PETA Recounts Its 2023 Work to Combat Animal Neglect, Homelessness

While Most Groups Reduced Services, PETA Spent Almost $3 Million Feeding, ‘Fixing,’ and Funding Veterinary Care for Animals in Virginia and North Carolina

NORFOLK, Va., Jan. 31, 2024 /PRNewswire/ — While many animal shelters and veterinary clinics reduced services as a result of widespread workforce shortages, PETA’s mobile spay/neuter clinics and fieldwork never stopped distributing free services—including deliveries of food, doghouses, straw bedding, and supplies to dogs kept penned or chained outside 24/7; counseling and veterinary care to allow people to keep animals they were on the verge of giving up; and end-of-life relief for fixed-income families with seriously ill, old, or aggressive animals. Watch some of PETA’s community work here.

PETA is urgently appealing to government officials and the public to help end the homeless-animal crisis via prevention: spaying or neutering, helping others do the same, adopting instead of buying animals, and reporting neglect.
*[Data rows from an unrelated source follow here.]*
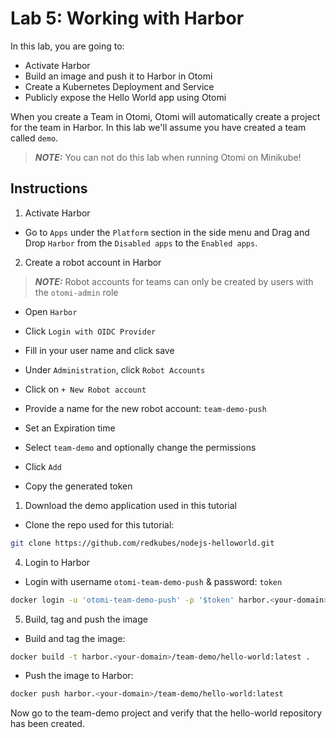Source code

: # Lab 5: Working with Harbor

In this lab, you are going to:

- Activate Harbor
- Build an image and push it to Harbor in Otomi
- Create a Kubernetes Deployment and Service
- Publicly expose the Hello World app using Otomi

When you create a Team in Otomi, Otomi will automatically create a project for the team in Harbor. In this lab we'll assume you have created a team called `demo`.

> **_NOTE:_** You can not do this lab when running Otomi on Minikube!

## Instructions

1. Activate Harbor

- Go to `Apps` under the `Platform` section in the side menu and Drag and Drop `Harbor` from the `Disabled apps` to the `Enabled apps`.

2. Create a robot account in Harbor

> **_NOTE:_** Robot accounts for teams can only be created by users with the `otomi-admin` role

- Open `Harbor`
  
- Click `Login with OIDC Provider`
  
- Fill in your user name and click save
  
- Under `Administration`, click `Robot Accounts`
  
- Click on `+ New Robot account`
  
- Provide a name for the new robot account: `team-demo-push`
  
- Set an Expiration time
  
- Select `team-demo` and optionally change the permissions

- Click `Add`

- Copy the generated token


1. Download the demo application used in this tutorial

- Clone the repo used for this tutorial:

```bash
git clone https://github.com/redkubes/nodejs-helloworld.git
```

4. Login to Harbor

- Login with username `otomi-team-demo-push` & password: `token`

```bash
docker login -u 'otomi-team-demo-push' -p '$token' harbor.<your-domain>
```

5. Build, tag and push the image

- Build and tag the image:

```bash
docker build -t harbor.<your-domain>/team-demo/hello-world:latest .
```

- Push the image to Harbor:

```bash
docker push harbor.<your-domain>/team-demo/hello-world:latest
```

Now go to the team-demo project and verify that the hello-world repository has been created.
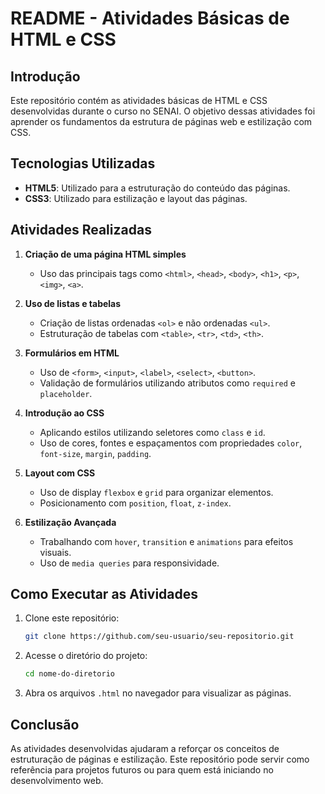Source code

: # README - Atividades Básicas de HTML e CSS

## Introdução
Este repositório contém as atividades básicas de HTML e CSS desenvolvidas durante o curso no SENAI. O objetivo dessas atividades foi aprender os fundamentos da estrutura de páginas web e estilização com CSS.

## Tecnologias Utilizadas
- **HTML5**: Utilizado para a estruturação do conteúdo das páginas.
- **CSS3**: Utilizado para estilização e layout das páginas.

## Atividades Realizadas
1. **Criação de uma página HTML simples**
   - Uso das principais tags como `<html>`, `<head>`, `<body>`, `<h1>`, `<p>`, `<img>`, `<a>`.
   
2. **Uso de listas e tabelas**
   - Criação de listas ordenadas `<ol>` e não ordenadas `<ul>`.
   - Estruturação de tabelas com `<table>`, `<tr>`, `<td>`, `<th>`.

3. **Formulários em HTML**
   - Uso de `<form>`, `<input>`, `<label>`, `<select>`, `<button>`.
   - Validação de formulários utilizando atributos como `required` e `placeholder`.

4. **Introdução ao CSS**
   - Aplicando estilos utilizando seletores como `class` e `id`.
   - Uso de cores, fontes e espaçamentos com propriedades `color`, `font-size`, `margin`, `padding`.

5. **Layout com CSS**
   - Uso de display `flexbox` e `grid` para organizar elementos.
   - Posicionamento com `position`, `float`, `z-index`.
   
6. **Estilização Avançada**
   - Trabalhando com `hover`, `transition` e `animations` para efeitos visuais.
   - Uso de `media queries` para responsividade.

## Como Executar as Atividades
1. Clone este repositório:
   ```sh
   git clone https://github.com/seu-usuario/seu-repositorio.git
   ```
2. Acesse o diretório do projeto:
   ```sh
   cd nome-do-diretorio
   ```
3. Abra os arquivos `.html` no navegador para visualizar as páginas.

## Conclusão
As atividades desenvolvidas ajudaram a reforçar os conceitos de estruturação de páginas e estilização. Este repositório pode servir como referência para projetos futuros ou para quem está iniciando no desenvolvimento web.
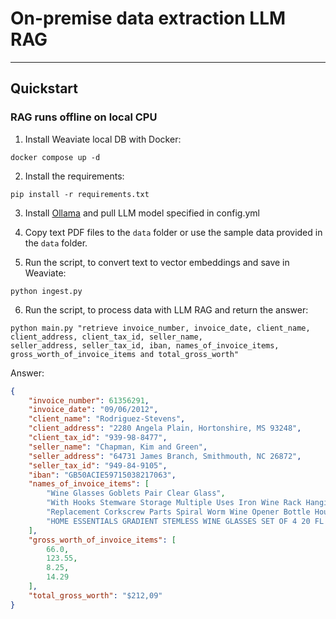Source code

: # On-premise data extraction LLM RAG

___

## Quickstart

### RAG runs offline on local CPU

1. Install Weaviate local DB with Docker:
   
```
docker compose up -d
```

2. Install the requirements: 

```
pip install -r requirements.txt
```

3. Install <a href="https://ollama.ai">Ollama</a> and pull LLM model specified in config.yml

4. Copy text PDF files to the `data` folder or use the sample data provided in the `data` folder.

5. Run the script, to convert text to vector embeddings and save in Weaviate: 

```
python ingest.py
```

6. Run the script, to process data with LLM RAG and return the answer: 

```
python main.py "retrieve invoice_number, invoice_date, client_name, client_address, client_tax_id, seller_name,
seller_address, seller_tax_id, iban, names_of_invoice_items, gross_worth_of_invoice_items and total_gross_worth"
```

Answer:

```json
{
    "invoice_number": 61356291,
    "invoice_date": "09/06/2012",
    "client_name": "Rodriguez-Stevens",
    "client_address": "2280 Angela Plain, Hortonshire, MS 93248",
    "client_tax_id": "939-98-8477",
    "seller_name": "Chapman, Kim and Green",
    "seller_address": "64731 James Branch, Smithmouth, NC 26872",
    "seller_tax_id": "949-84-9105",
    "iban": "GB50ACIE59715038217063",
    "names_of_invoice_items": [
        "Wine Glasses Goblets Pair Clear Glass",
        "With Hooks Stemware Storage Multiple Uses Iron Wine Rack Hanging Glass",
        "Replacement Corkscrew Parts Spiral Worm Wine Opener Bottle Houdini",
        "HOME ESSENTIALS GRADIENT STEMLESS WINE GLASSES SET OF 4 20 FL OZ (591 ml) NEW"
    ],
    "gross_worth_of_invoice_items": [
        66.0,
        123.55,
        8.25,
        14.29
    ],
    "total_gross_worth": "$212,09"
}
```
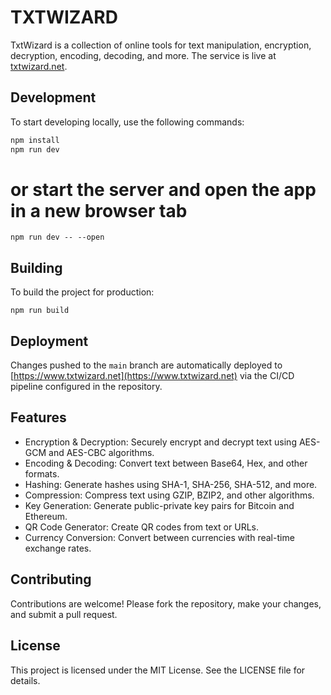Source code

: # TXTWIZARD

TxtWizard is a collection of online tools for text manipulation, encryption, decryption, encoding, decoding, and more. The service is live at [txtwizard.net](https://txtwizard.net).

## Development

To start developing locally, use the following commands:

```bash
npm install
npm run dev
```
# or start the server and open the app in a new browser tab
```npm run dev -- --open```

## Building
To build the project for production:

```npm run build```

## Deployment
Changes pushed to the `main` branch are automatically deployed to [https://www.txtwizard.net](https://www.txtwizard.net) via the CI/CD pipeline configured in the repository.

## Features
- Encryption & Decryption: Securely encrypt and decrypt text using AES-GCM and AES-CBC algorithms.
- Encoding & Decoding: Convert text between Base64, Hex, and other formats.
- Hashing: Generate hashes using SHA-1, SHA-256, SHA-512, and more.
- Compression: Compress text using GZIP, BZIP2, and other algorithms.
- Key Generation: Generate public-private key pairs for Bitcoin and Ethereum.
- QR Code Generator: Create QR codes from text or URLs.
- Currency Conversion: Convert between currencies with real-time exchange rates.

## Contributing
Contributions are welcome! Please fork the repository, make your changes, and submit a pull request.

## License
This project is licensed under the MIT License. See the LICENSE file for details.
Millions of dogs and cats enter U.S. animal shelters annually—and many others are abandoned to suffer and die on the streets, particularly now, when many shelters are turning away animals.
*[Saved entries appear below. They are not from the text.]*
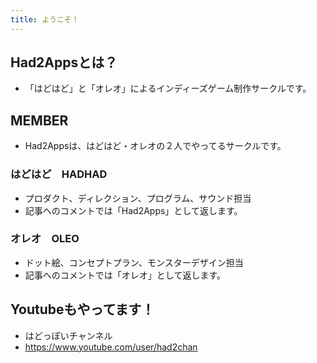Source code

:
 ```yaml
---
title: ようこそ！
---
```

## Had2Appsとは？
- 「はどはど」と「オレオ」によるインディーズゲーム制作サークルです。

## MEMBER
- Had2Appsは、はどはど・オレオの２人でやってるサークルです。

### はどはど　HADHAD
- プロダクト、ディレクション、プログラム、サウンド担当
- 記事へのコメントでは「Had2Apps」として返します。

### オレオ　OLEO
- ドット絵、コンセプトプラン、モンスターデザイン担当
- 記事へのコメントでは「オレオ」として返します。
　
## Youtubeもやってます！
- はどっぽいチャンネル
- https://www.youtube.com/user/had2chan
In 2023, PETA’s work in underserved areas included the following:

  • “Fixing” more than 11,870 animals on its mobile clinics, preventing millions from being born into homelessness
  • Providing more than 7,000 dogs kept chained or penned outside 24/7 with free flea and flystrike prevention, water, food, and a toy
  • Placing over 725 animals in loving homes or transferring them to placement partner shelters for adoption
  • Providing more than 3,000 families with free counseling services and veterinary care for animals
  • Delivering some 200 free sturdy doghouses and straw bedding to dogs tethered or penned outside 24/7
  • Transporting for free nearly 750 animals to and from its clinics for guardians without transportation

“PETA works hard to ensure that every animal born has a loving home with guardians who cherish, respect, and treat them as individuals, but we can’t do this alone,” says PETA Senior Vice President Daphna Nachminovitch. “Everyone can save lives by sterilizing their dogs and cats, helping pass anti-tethering laws, and always choosing to adopt—never shop.”

PETA is the only open-admission animal shelter in the region that takes in all animals—without restrictions, appointments, waiting lists, or admission fees.
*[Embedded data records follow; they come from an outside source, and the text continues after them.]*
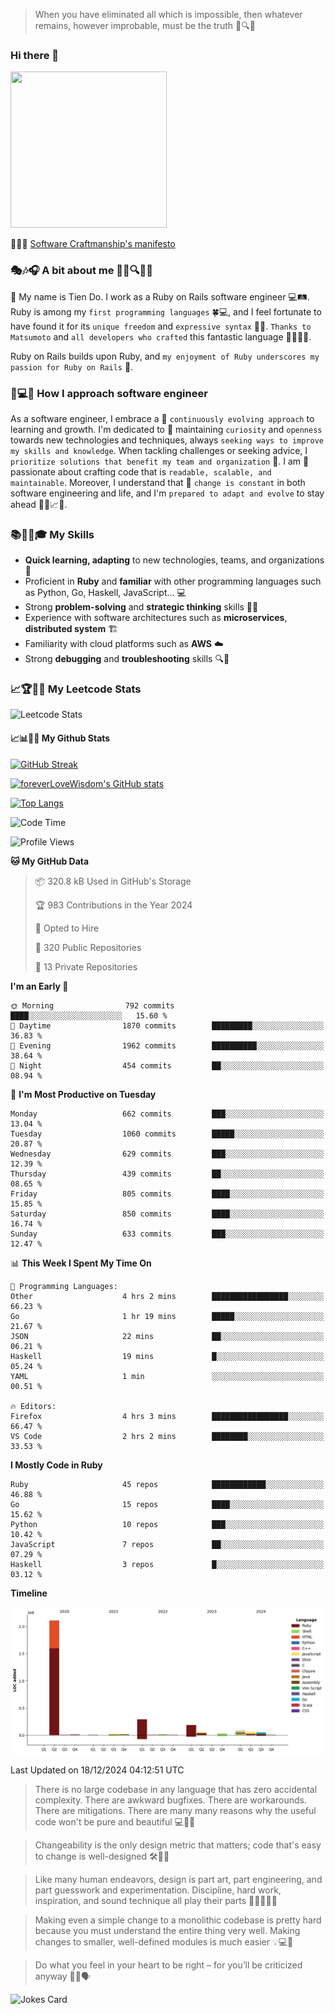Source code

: > When you have eliminated all which is impossible, then whatever remains, however improbable, must be the truth 🤔🔍💡
### Hi there 👋

<!--
**foreverLoveWisdom/foreverLoveWisdom** is a ✨ _special_ ✨ repository because its `README.md` (this file) appears on your GitHub profile.

Here are some ideas to get you started:

- 🔭 I’m currently working on ...
- 🌱 I’m currently learning ...
- 👯 I’m looking to collaborate on ...
- 🤔 I’m looking for help with ...
- 💬 Ask me about ...
- 📫 How to reach me: ...
- 😄 Pronouns: ...
- ⚡ Fun fact: ...
-->

<img src="https://codecondo.com/wp-content/uploads/2017/09/railslogo.png" width="250" height="250">

 📜🔨🌟 [Software Craftmanship's manifesto](http://manifesto.softwarecraftsmanship.org/)

### 🎭🎶🎧 A bit about me 🕵️‍♀️🔍🕵️‍♂️
👋 My name is Tien Do. I work as a Ruby on Rails software engineer 💻🛤️. Ruby is among my `first programming languages` 🍀💻, and I feel fortunate to have found it for its `unique freedom` and `expressive syntax` 🤗💬. `Thanks to Matsumoto` and `all developers who crafted` this fantastic language 🙏👨‍💻🌟.

Ruby on Rails builds upon Ruby, and `my enjoyment of Ruby underscores my passion for Ruby on Rails` 🤩.

### 🤔💻🔨 How I approach software engineer
As a software engineer, I embrace a 🔄 `continuously evolving approach` to learning and growth. I'm dedicated to 🤔 maintaining `curiosity` and `openness` towards new technologies and techniques, always `seeking ways to improve my skills and knowledge`. When tackling challenges or seeking advice, I `prioritize solutions that benefit my team and organization` 👥. I am 🎉 passionate about crafting code that is `readable, scalable, and maintainable`. Moreover, I understand that 🌊 `change is constant` in both software engineering and life, and I'm `prepared to adapt and evolve` to stay ahead 🏃‍♂️📈🔄.

### 📚🧑‍💻🎓 My Skills
- **Quick learning, adapting** to new technologies, teams, and organizations 🚀
- Proficient in **Ruby** and **familiar** with other programming languages such as Python, Go, Haskell, JavaScript... 💻
- Strong **problem-solving** and **strategic thinking** skills 🤔💡
- Experience with software architectures such as **microservices**, **distributed system** 🏗️
- Familiarity with cloud platforms such as **AWS** ☁️ 
- Strong **debugging** and **troubleshooting** skills 🔍🐞


### 📈🏆🧑‍💻 My Leetcode Stats
![Leetcode Stats](https://leetcard.jacoblin.cool/foreverLoveWisdom)

#### 📈📊👨‍💻  My Github Stats

[![GitHub Streak](https://github-readme-streak-stats.herokuapp.com/?user=foreverLoveWisdom&theme=dracula)](https://git.io/streak-stats)
&nbsp;
&nbsp;

[![foreverLoveWisdom's GitHub stats](https://github-readme-stats.vercel.app/api?username=foreverLoveWisdom&show_icons=true&theme=react&count_private=true)](https://github.com/anuraghazra/github-readme-stats)

[![Top Langs](https://github-readme-stats.vercel.app/api/top-langs/?username=foreverLoveWisdom&show_icons=true&theme=vue-dark)](https://github.com/anuraghazra/github-readme-stats)

<!--START_SECTION:waka-->
![Code Time](http://img.shields.io/badge/Code%20Time-3%2C326%20hrs%203%20mins-blue)

![Profile Views](http://img.shields.io/badge/Profile%20Views-0-blue)

**🐱 My GitHub Data** 

> 📦 320.8 kB Used in GitHub's Storage 
 > 
> 🏆 983 Contributions in the Year 2024
 > 
> 💼 Opted to Hire
 > 
> 📜 320 Public Repositories 
 > 
> 🔑 13 Private Repositories 
 > 
**I'm an Early 🐤** 

```text
🌞 Morning                792 commits         ████░░░░░░░░░░░░░░░░░░░░░   15.60 % 
🌆 Daytime                1870 commits        █████████░░░░░░░░░░░░░░░░   36.83 % 
🌃 Evening                1962 commits        ██████████░░░░░░░░░░░░░░░   38.64 % 
🌙 Night                  454 commits         ██░░░░░░░░░░░░░░░░░░░░░░░   08.94 % 
```
📅 **I'm Most Productive on Tuesday** 

```text
Monday                   662 commits         ███░░░░░░░░░░░░░░░░░░░░░░   13.04 % 
Tuesday                  1060 commits        █████░░░░░░░░░░░░░░░░░░░░   20.87 % 
Wednesday                629 commits         ███░░░░░░░░░░░░░░░░░░░░░░   12.39 % 
Thursday                 439 commits         ██░░░░░░░░░░░░░░░░░░░░░░░   08.65 % 
Friday                   805 commits         ████░░░░░░░░░░░░░░░░░░░░░   15.85 % 
Saturday                 850 commits         ████░░░░░░░░░░░░░░░░░░░░░   16.74 % 
Sunday                   633 commits         ███░░░░░░░░░░░░░░░░░░░░░░   12.47 % 
```


📊 **This Week I Spent My Time On** 

```text
💬 Programming Languages: 
Other                    4 hrs 2 mins        █████████████████░░░░░░░░   66.23 % 
Go                       1 hr 19 mins        █████░░░░░░░░░░░░░░░░░░░░   21.67 % 
JSON                     22 mins             ██░░░░░░░░░░░░░░░░░░░░░░░   06.21 % 
Haskell                  19 mins             █░░░░░░░░░░░░░░░░░░░░░░░░   05.24 % 
YAML                     1 min               ░░░░░░░░░░░░░░░░░░░░░░░░░   00.51 % 

🔥 Editors: 
Firefox                  4 hrs 3 mins        █████████████████░░░░░░░░   66.47 % 
VS Code                  2 hrs 2 mins        ████████░░░░░░░░░░░░░░░░░   33.53 % 
```

**I Mostly Code in Ruby** 

```text
Ruby                     45 repos            ████████████░░░░░░░░░░░░░   46.88 % 
Go                       15 repos            ████░░░░░░░░░░░░░░░░░░░░░   15.62 % 
Python                   10 repos            ███░░░░░░░░░░░░░░░░░░░░░░   10.42 % 
JavaScript               7 repos             ██░░░░░░░░░░░░░░░░░░░░░░░   07.29 % 
Haskell                  3 repos             █░░░░░░░░░░░░░░░░░░░░░░░░   03.12 % 
```



**Timeline**

![Lines of Code chart](https://raw.githubusercontent.com/foreverLoveWisdom/foreverLoveWisdom/main/assets/bar_graph.png)


 Last Updated on 18/12/2024 04:12:51 UTC
<!--END_SECTION:waka-->


> There is no large codebase in any language that has zero accidental complexity. There are awkward bugfixes. There are workarounds. There are mitigations.
> There are many many reasons why the useful code won't be pure and beautiful 💻🐞🤔

> Changeability is the only design metric that matters; code that's easy to change is well-designed 🛠️🔄🎨

> Like many human endeavors, design is part art, part engineering, and part guesswork and experimentation. Discipline, hard work, inspiration, and sound technique all play their parts 🎨🧑‍💻🔬🧪

> Mak­ing even a sim­ple change to a mono­lith­ic code­base is pret­ty hard because you must under­stand the entire thing very well. Mak­ing changes to small­er, well-defined mod­ules is much easier 💡💻🤔
 
 > Do what you feel in your heart to be right – for you’ll be criticized anyway 💖🙏🗣️ 
 
![Jokes Card](https://readme-jokes.vercel.app/api)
PETA points out that Every Animal Is Someone. For more information, please visit PETA.org or follow the group on X (formerly Twitter), Facebook, or Instagram.

Cision View original content:https://www.prnewswire.com/news-releases/peta-recounts-its-2023-work-to-combat-animal-neglect-homelessness-302049640.html

SOURCE People for the Ethical Treatment of Animals (PETA)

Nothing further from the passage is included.